Exercise |
Skip the pictures. Copy all the rest of the records down exactly.

Data for analysis |
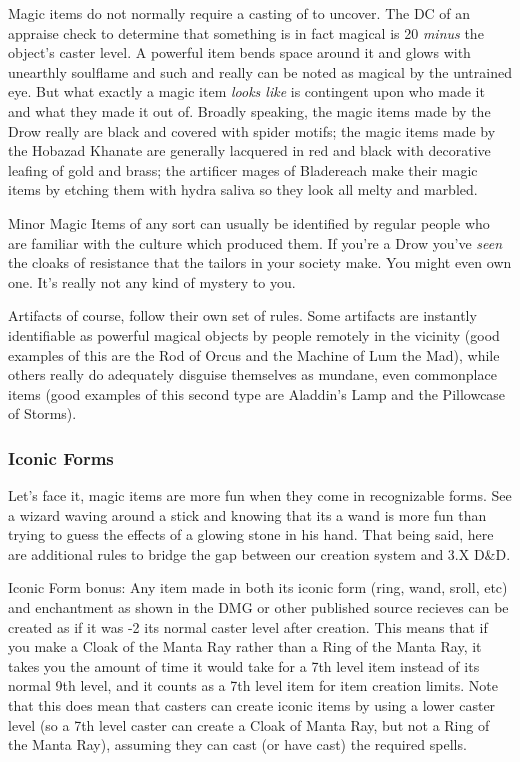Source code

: Magic items do not normally require a casting of  to uncover. The DC of an appraise check to determine that something is in fact magical is 20 \textit{minus} the object's caster level. A powerful item bends space around it and glows with unearthly soulflame and such and really can be noted as magical by the untrained eye. But what exactly a magic item \textit{looks like} is contingent upon who made it and what they made it out of. Broadly speaking, the magic items made by the Drow really are black and covered with spider motifs; the magic items made by the Hobazad Khanate are generally lacquered in red and black with decorative leafing of gold and brass; the artificer mages of Bladereach make their magic items by etching them with hydra saliva so they look all melty and marbled.

Minor Magic Items of any sort can usually be identified by regular people who are familiar with the culture which produced them. If you're a Drow you've \textit{seen} the cloaks of resistance that the tailors in your society make. You might even own one. It's really not any kind of mystery to you.

Artifacts of course, follow their own set of rules. Some artifacts are instantly identifiable as powerful magical objects by people remotely in the vicinity (good examples of this are the Rod of Orcus and the Machine of Lum the Mad), while others really do adequately disguise themselves as mundane, even commonplace items (good examples of this second type are Aladdin's Lamp and the Pillowcase of Storms).

\subsubsection{Iconic Forms}

Let's face it, magic items are more fun when they come in recognizable forms. See a wizard waving around a stick and knowing that its a wand is more fun than trying to guess the effects of a glowing stone in his hand. That being said, here are additional rules to bridge the gap between our creation system and 3.X D\&D.

Iconic Form bonus: Any item made in both its iconic form (ring, wand, sroll, etc) and enchantment as shown in the DMG or other published source recieves can be created as if it was -2 its normal caster level after creation. This means that if you make a Cloak of the Manta Ray rather than a Ring of the Manta Ray, it takes you the amount of time it would take for a 7th level item instead of its normal 9th level, and it counts as a 7th level item for item creation limits. Note that this does mean that casters can create iconic items by using a lower caster level (so a 7th level caster can create a Cloak of Manta Ray, but not a Ring of the Manta Ray), assuming they can cast (or have cast) the required spells.


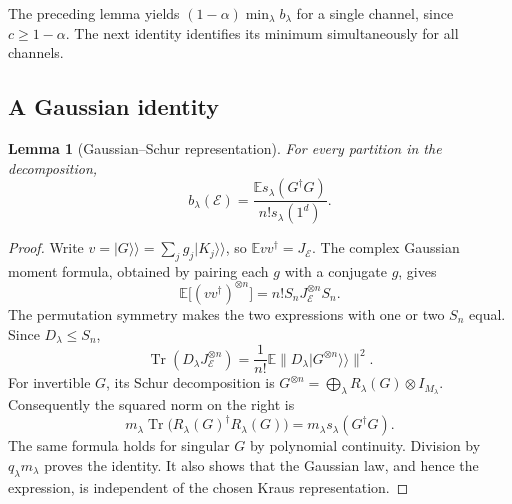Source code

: \documentclass[11pt,a4paper]{article}
\newtheorem{lemma}[theorem]{Lemma}
\theoremstyle{remark}\newtheorem{remark}[theorem]{Remark}
\DeclareMathOperator{\Tr}{Tr}
\newcommand{\E}{\mathcal E}
\newcommand{\EE}{\mathbb E}
\newcommand{\vket}[1]{\lvert #1\rangle\!\rangle}
\begin{document}
The preceding lemma yields $(1-\alpha)\min_\lambda b_\lambda$ for a single channel, since $c\ge1-\alpha$. The next identity identifies its minimum simultaneously for all channels.

\subsection{A Gaussian identity}
\begin{lemma}[Gaussian--Schur representation]\label{lem:gauss}
For every partition in the decomposition,
\begin{equation}
b_\lambda(\E)=\frac{\EE s_\lambda(G^\dagger G)}{n!s_\lambda(1^d)}.
\label{eq:gauss}
\end{equation}
\end{lemma}
\begin{proof}
Write $v=\vket G=\sum_jg_j\vket{K_j}$, so $\EE vv^\dagger=J_\E$. The complex Gaussian moment formula, obtained by pairing each $g$ with a conjugate $g$, gives
\[
\EE\bigl[(vv^\dagger)^{\otimes n}\bigr]
=n!S_nJ_\E^{\otimes n}S_n.
\]
The permutation symmetry makes the two expressions with one or two $S_n$ equal. Since $D_\lambda\le S_n$,
\[
\Tr(D_\lambda J_\E^{\otimes n})
=\frac1{n!}\EE\|D_\lambda\vket{G^{\otimes n}}\|^2.
\]
For invertible $G$, its Schur decomposition is $G^{\otimes n}=\bigoplus_\lambda R_\lambda(G)\otimes I_{M_\lambda}$. Consequently the squared norm on the right is
\[
m_\lambda\Tr\bigl(R_\lambda(G)^\dagger R_\lambda(G)\bigr)
=m_\lambda s_\lambda(G^\dagger G).
\]
The same formula holds for singular $G$ by polynomial continuity. Division by $q_\lambda m_\lambda$ proves the identity. It also shows that the Gaussian law, and hence the expression, is independent of the chosen Kraus representation.
\end{proof}
\end{document}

Written solution |
Source code

: Magic items do not normally require a casting of  to uncover. The DC of an appraise check to determine that something is in fact magical is 20 \textit{minus} the object's caster level. A powerful item bends space around it and glows with unearthly soulflame and such and really can be noted as magical by the untrained eye. But what exactly a magic item \textit{looks like} is contingent upon who made it and what they made it out of. Broadly speaking, the magic items made by the Drow really are black and covered with spider motifs; the magic items made by the Hobazad Khanate are generally lacquered in red and black with decorative leafing of gold and brass; the artificer mages of Bladereach make their magic items by etching them with hydra saliva so they look all melty and marbled.

Minor Magic Items of any sort can usually be identified by regular people who are familiar with the culture which produced them. If you're a Drow you've \textit{seen} the cloaks of resistance that the tailors in your society make. You might even own one. It's really not any kind of mystery to you.

Artifacts of course, follow their own set of rules. Some artifacts are instantly identifiable as powerful magical objects by people remotely in the vicinity (good examples of this are the Rod of Orcus and the Machine of Lum the Mad), while others really do adequately disguise themselves as mundane, even commonplace items (good examples of this second type are Aladdin's Lamp and the Pillowcase of Storms).

\subsubsection{Iconic Forms}

Let's face it, magic items are more fun when they come in recognizable forms. See a wizard waving around a stick and knowing that its a wand is more fun than trying to guess the effects of a glowing stone in his hand. That being said, here are additional rules to bridge the gap between our creation system and 3.X D\&D.

Iconic Form bonus: Any item made in both its iconic form (ring, wand, sroll, etc) and enchantment as shown in the DMG or other published source recieves can be created as if it was -2 its normal caster level after creation. This means that if you make a Cloak of the Manta Ray rather than a Ring of the Manta Ray, it takes you the amount of time it would take for a 7th level item instead of its normal 9th level, and it counts as a 7th level item for item creation limits. Note that this does mean that casters can create iconic items by using a lower caster level (so a 7th level caster can create a Cloak of Manta Ray, but not a Ring of the Manta Ray), assuming they can cast (or have cast) the required spells.


Source code

: \documentclass[11pt,a4paper]{article}
\newtheorem{lemma}[theorem]{Lemma}
\theoremstyle{remark}\newtheorem{remark}[theorem]{Remark}
\DeclareMathOperator{\Tr}{Tr}
\newcommand{\E}{\mathcal E}
\newcommand{\EE}{\mathbb E}
\newcommand{\vket}[1]{\lvert #1\rangle\!\rangle}
\begin{document}
The preceding lemma yields $(1-\alpha)\min_\lambda b_\lambda$ for a single channel, since $c\ge1-\alpha$. The next identity identifies its minimum simultaneously for all channels.

\subsection{A Gaussian identity}
\begin{lemma}[Gaussian--Schur representation]\label{lem:gauss}
For every partition in the decomposition,
\begin{equation}
b_\lambda(\E)=\frac{\EE s_\lambda(G^\dagger G)}{n!s_\lambda(1^d)}.
\label{eq:gauss}
\end{equation}
\end{lemma}
\begin{proof}
Write $v=\vket G=\sum_jg_j\vket{K_j}$, so $\EE vv^\dagger=J_\E$. The complex Gaussian moment formula, obtained by pairing each $g$ with a conjugate $g$, gives
\[
\EE\bigl[(vv^\dagger)^{\otimes n}\bigr]
=n!S_nJ_\E^{\otimes n}S_n.
\]
The permutation symmetry makes the two expressions with one or two $S_n$ equal. Since $D_\lambda\le S_n$,
\[
\Tr(D_\lambda J_\E^{\otimes n})
=\frac1{n!}\EE\|D_\lambda\vket{G^{\otimes n}}\|^2.
\]
For invertible $G$, its Schur decomposition is $G^{\otimes n}=\bigoplus_\lambda R_\lambda(G)\otimes I_{M_\lambda}$. Consequently the squared norm on the right is
\[
m_\lambda\Tr\bigl(R_\lambda(G)^\dagger R_\lambda(G)\bigr)
=m_\lambda s_\lambda(G^\dagger G).
\]
The same formula holds for singular $G$ by polynomial continuity. Division by $q_\lambda m_\lambda$ proves the identity. It also shows that the Gaussian law, and hence the expression, is independent of the chosen Kraus representation.
\end{proof}
\end{document}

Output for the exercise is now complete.